▸ **WHAT TO PRODUCE**
Which of the lines below mention the word "levert"? Pull each one out.

───── INPUT DATA

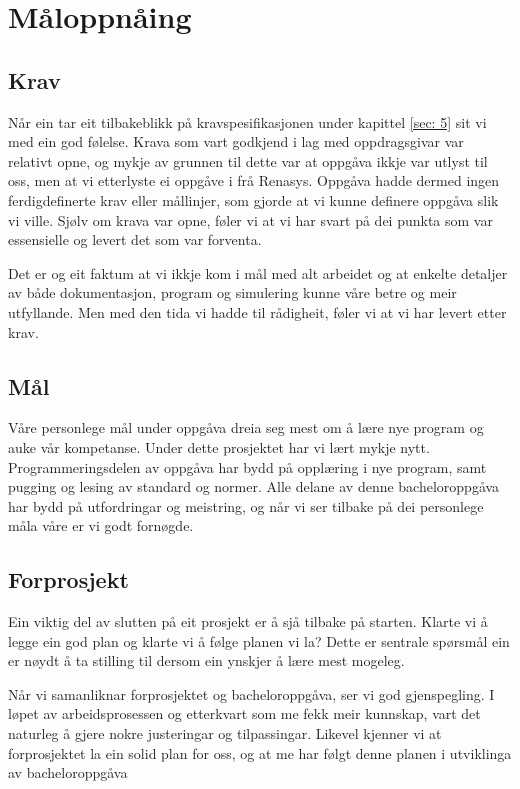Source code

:\section{Måloppnåing}
\thispagestyle{fancy}

\subsection{Krav}
Når ein tar eit tilbakeblikk på kravspesifikasjonen under kapittel \ref{sec: 5} sit vi med ein god følelse.
Krava som vart godkjend i lag med oppdragsgivar var relativt opne, og 
mykje av grunnen til dette var at oppgåva ikkje var utlyst til oss, men at vi etterlyste ei oppgåve i frå \gls{Renasys}.
Oppgåva hadde dermed ingen ferdigdefinerte krav eller mållinjer, som gjorde at vi kunne definere oppgåva slik vi ville.
Sjølv om krava var opne, føler vi at vi har svart på dei punkta som var essensielle og levert det som var forventa.

Det er og eit faktum at vi ikkje kom i mål med alt arbeidet og at enkelte detaljer av både dokumentasjon, program og simulering
kunne våre betre og meir utfyllande. Men med den tida vi hadde til rådigheit, føler vi at vi har levert etter krav.

\subsection{Mål}
Våre personlege mål under oppgåva dreia seg mest om å lære nye program og auke vår kompetanse. Under dette prosjektet har vi lært mykje nytt. 
Programmeringsdelen av oppgåva har bydd på opplæring i nye program, samt pugging og lesing av standard og normer.
Alle delane av denne bacheloroppgåva har bydd på utfordringar og meistring, og når vi ser tilbake på dei personlege måla våre er vi godt fornøgde.

\subsection{Forprosjekt}
Ein viktig del av slutten på eit prosjekt er å sjå tilbake på starten.
Klarte vi å legge ein god plan og klarte vi å følge planen vi la?
Dette er sentrale spørsmål ein er nøydt å ta stilling til dersom ein ynskjer å lære mest mogeleg.

Når vi samanliknar forprosjektet og bacheloroppgåva, ser vi god gjenspegling. 
I løpet av arbeidsprosessen og etterkvart som me fekk meir kunnskap, vart det naturleg å gjere nokre justeringar og tilpassingar. 
Likevel kjenner vi at forprosjektet la ein solid plan for oss, og at me har følgt denne planen i utviklinga av bacheloroppgåva



\newpage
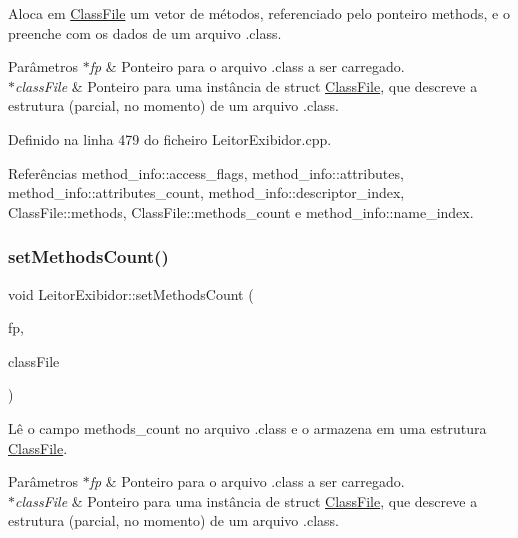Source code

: Aloca em \hyperlink{classClassFile}{Class\+File} um vetor de métodos, referenciado pelo ponteiro methods, e o preenche com os dados de um arquivo .class. 
\begin{DoxyParams}{Parâmetros}
{\em $\ast$fp} & Ponteiro para o arquivo .class a ser carregado. \\
\hline
{\em $\ast$class\+File} & Ponteiro para uma instância de struct \hyperlink{classClassFile}{Class\+File}, que descreve a estrutura (parcial, no momento) de um arquivo .class. \\
\hline
\end{DoxyParams}


Definido na linha 479 do ficheiro Leitor\+Exibidor.\+cpp.



Referências method\+\_\+info\+::access\+\_\+flags, method\+\_\+info\+::attributes, method\+\_\+info\+::attributes\+\_\+count, method\+\_\+info\+::descriptor\+\_\+index, Class\+File\+::methods, Class\+File\+::methods\+\_\+count e method\+\_\+info\+::name\+\_\+index.

\mbox{\label{classLeitorExibidor_a6292517ec3beae1ef6ff67678110e961}} 
\subsubsection{\texorpdfstring{set\+Methods\+Count()}{setMethodsCount()}}
{\footnotesize\ttfamily void Leitor\+Exibidor\+::set\+Methods\+Count (\begin{DoxyParamCaption}\item[{F\+I\+LE $\ast$}]{fp,  }\item[{\hyperlink{classClassFile}{Class\+File} $\ast$}]{class\+File }\end{DoxyParamCaption})\hspace{0.3cm}{\ttfamily [private]}}

Lê o campo methods\+\_\+count no arquivo .class e o armazena em uma estrutura \hyperlink{classClassFile}{Class\+File}. 
\begin{DoxyParams}{Parâmetros}
{\em $\ast$fp} & Ponteiro para o arquivo .class a ser carregado. \\
\hline
{\em $\ast$class\+File} & Ponteiro para uma instância de struct \hyperlink{classClassFile}{Class\+File}, que descreve a estrutura (parcial, no momento) de um arquivo .class. \\
\hline
\end{DoxyParams}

──────────

▸ **SOLVED PROBLEM**
Sjølv om krava var opne, føler vi at vi har svart på dei punkta som var essensielle og levert det som var forventa.
kunne våre betre og meir utfyllande. Men med den tida vi hadde til rådigheit, føler vi at vi har levert etter krav.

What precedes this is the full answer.